Break your bread with the hungry, and those who are in misery, take into your house. Should you see a naked person, clothe him, and do not withdraw yourself from those of your own flesh. And then your light will break forth like the dawn, and your recovery will quickly increase, and your righteousness will go before you, and the glory of the Lord will take you to itself.
Building on these words, the unknown librettist formulates an elaborate admonition to active compassion and empathy in recitatives and arias. In the first recitative, the unknown poet, a lover of the Alexandrine verse form, indulges his predilection for long lines:Der reiche Gott wirft seinen Überfluß
Auf uns, die wir ohn ihn auch nicht den Odem haben.
Sein ist es, was wir sind; er gibt nur den Genuß,
Doch nicht, daß uns allein nur seine Schätze laben.
Bounteous God casts his abundance
Upon us, who without him do not even have breath.
It is his, what we are; he gives only pleasure,
Yet not that his treasures should bless us alone.
At the close the text reads:Barmherzigkeit, die auf dem Nächsten ruht,
Kann mehr als alle Gab ihm an das Herze dringen.
Compassion that falls upon one’s neighbor
Can, more than all gifts, penetrate his heart.

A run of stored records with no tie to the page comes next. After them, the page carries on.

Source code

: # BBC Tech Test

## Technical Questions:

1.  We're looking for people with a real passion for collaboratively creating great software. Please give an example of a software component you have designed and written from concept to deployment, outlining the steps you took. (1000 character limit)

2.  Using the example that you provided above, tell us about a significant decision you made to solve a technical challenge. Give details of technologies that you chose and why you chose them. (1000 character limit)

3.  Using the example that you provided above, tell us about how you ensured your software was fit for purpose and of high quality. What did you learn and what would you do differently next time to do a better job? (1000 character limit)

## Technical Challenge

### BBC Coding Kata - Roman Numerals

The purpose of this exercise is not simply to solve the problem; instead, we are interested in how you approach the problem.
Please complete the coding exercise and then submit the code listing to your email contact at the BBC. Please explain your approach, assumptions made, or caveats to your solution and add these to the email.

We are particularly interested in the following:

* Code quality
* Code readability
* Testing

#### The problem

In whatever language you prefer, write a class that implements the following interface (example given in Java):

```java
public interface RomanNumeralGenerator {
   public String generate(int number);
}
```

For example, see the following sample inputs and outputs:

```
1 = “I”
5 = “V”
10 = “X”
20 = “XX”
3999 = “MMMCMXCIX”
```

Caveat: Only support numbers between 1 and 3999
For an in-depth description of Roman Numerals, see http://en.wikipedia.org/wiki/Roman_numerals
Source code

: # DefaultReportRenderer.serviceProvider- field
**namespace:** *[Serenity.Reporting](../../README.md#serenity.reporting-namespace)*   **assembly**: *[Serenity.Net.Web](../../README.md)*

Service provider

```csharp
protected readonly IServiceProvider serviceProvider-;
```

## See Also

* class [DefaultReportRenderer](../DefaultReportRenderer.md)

The associated aria generalizes these ideas:Seinem Schöpfer noch auf Erden
Nur im Schatten ähnlich werden,
Ist im Vorschmack selig sein.
Sein Erbarmen nachzuahmen,
Streuet hier des Segens Samen,
Den wir dorten bringen ein.
To become like one’s creator still on Earth,
Though only in shadowy similarity,
Is a foretaste of blessedness.
To emulate his mercy
Sows the seeds of blessing here,
Which we will harvest there.
The New Testament passage comes from Hebrews 13: “Wohlzutun und mitzuteilen vergesset nicht; denn solche Opfer gefallen Gott wohl” (16; To do good and to share, do not forget, for such offerings please God well). The ensuing aria puts these possibilities into perspective:Höchster, was ich habe,
Ist nur deine Gabe.
Wenn vor deinem Angesicht
Ich schon mit dem deinen
Dankbar wollt erscheinen,
Willst du doch kein Opfer nicht.
Highest, whatever I have,
Is only your gift.
If, before your visage,
I should, with all that is yours,
Wish to appear thankful,
You still want no offering.
The personal mode of address and the promise to exercise compassion continue in the recitative, once again in Alexandrines:Wie soll ich dir o Herr! denn sattsamlich vergelten,
Was du an Leib und Seel mir hast zugut getan?

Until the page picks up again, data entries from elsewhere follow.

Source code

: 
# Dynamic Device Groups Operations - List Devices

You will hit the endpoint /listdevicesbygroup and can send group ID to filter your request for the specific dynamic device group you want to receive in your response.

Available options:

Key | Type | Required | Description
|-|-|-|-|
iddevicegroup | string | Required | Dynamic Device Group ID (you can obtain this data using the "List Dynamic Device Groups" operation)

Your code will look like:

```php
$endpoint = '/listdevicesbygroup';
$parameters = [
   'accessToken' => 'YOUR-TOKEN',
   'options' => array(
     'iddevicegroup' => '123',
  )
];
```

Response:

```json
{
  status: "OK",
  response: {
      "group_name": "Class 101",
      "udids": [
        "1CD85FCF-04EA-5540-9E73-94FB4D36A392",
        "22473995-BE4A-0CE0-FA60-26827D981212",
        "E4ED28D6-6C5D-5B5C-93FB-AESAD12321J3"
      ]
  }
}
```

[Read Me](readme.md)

How should I, O Lord! sufficiently repay you
For what you have done for me in body and soul?
The long text concludes:Ich bringe, was ich kann, Herr! laß es dir behagen,
Daß ich, was du versprichst, auch einst davon mög tragen.
I bring what I can, Lord! may it please you
That I may one day gain from it what you promise.

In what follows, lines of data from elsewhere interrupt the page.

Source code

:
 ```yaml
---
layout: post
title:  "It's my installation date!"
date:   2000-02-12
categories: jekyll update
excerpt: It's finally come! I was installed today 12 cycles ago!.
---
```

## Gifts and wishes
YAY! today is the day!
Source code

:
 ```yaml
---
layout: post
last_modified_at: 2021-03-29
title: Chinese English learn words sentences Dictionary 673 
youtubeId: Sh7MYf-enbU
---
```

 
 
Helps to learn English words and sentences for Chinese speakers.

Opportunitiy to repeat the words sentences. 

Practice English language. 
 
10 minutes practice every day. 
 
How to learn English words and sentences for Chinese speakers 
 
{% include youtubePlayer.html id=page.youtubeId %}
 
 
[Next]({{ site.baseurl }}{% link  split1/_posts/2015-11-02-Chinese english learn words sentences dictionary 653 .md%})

A strophe from David Denicke’s 1648 hymn Kommt, laßt euch den Herren lehren (Come, let the Lord teach you) summarizes the thread of ideas:Selig sind, die aus Erbarmen
Sich annehmen fremder Not,
Sind mitleidig mit den Armen,
Bitten treulich für sie Gott.
Die behülflich sind mit Rat,
Auch womöglich mit der Tat,
Werden wieder Hülf empfangen
Und Barmherzigkeit erlangen.
Blessed are they who, out of mercy,
Attend to the affliction of others,
Who are compassionate with the poor,
Pray faithfully for them to God.
Those who are helpful with their counsel
And, where possible in action,
Will in turn receive help
And themselves gain mercy.
The richness of text in the opening passage from Isaiah informs the conception of the opening movement in Bach’s composition. The complex movement, 218 measures in length, begins with an instrumental section whose “broken” manner can certainly be understood in relation to the gestures of the breaking and distribution of bread. As the instruments are joined by the choir, the first paragraph of the Isaiah passage is further developed. The gravity and seriousness of “Brich dem Hungrigen dein Brot” call for and receive a fugal treatment in the central part of this first section. The rest of the text, beginning with “So du einen nackend siehest,” is instead treated line by line, in the manner of a motet, and is more withdrawn compared to the fugal texture. The same gradation between fugal and chordal textures defines the closing section, beginning at the shift to 3
8 meter. In contrast to the other text passages, the opening and closing sections are powerfully emphasized by their fugal treatment: “Alsdann wird dein Licht hervorbrechen, wie die Morgenröte,” as well as “und die Herrlichkeit des Herrn wird dich zu sich nehmen.”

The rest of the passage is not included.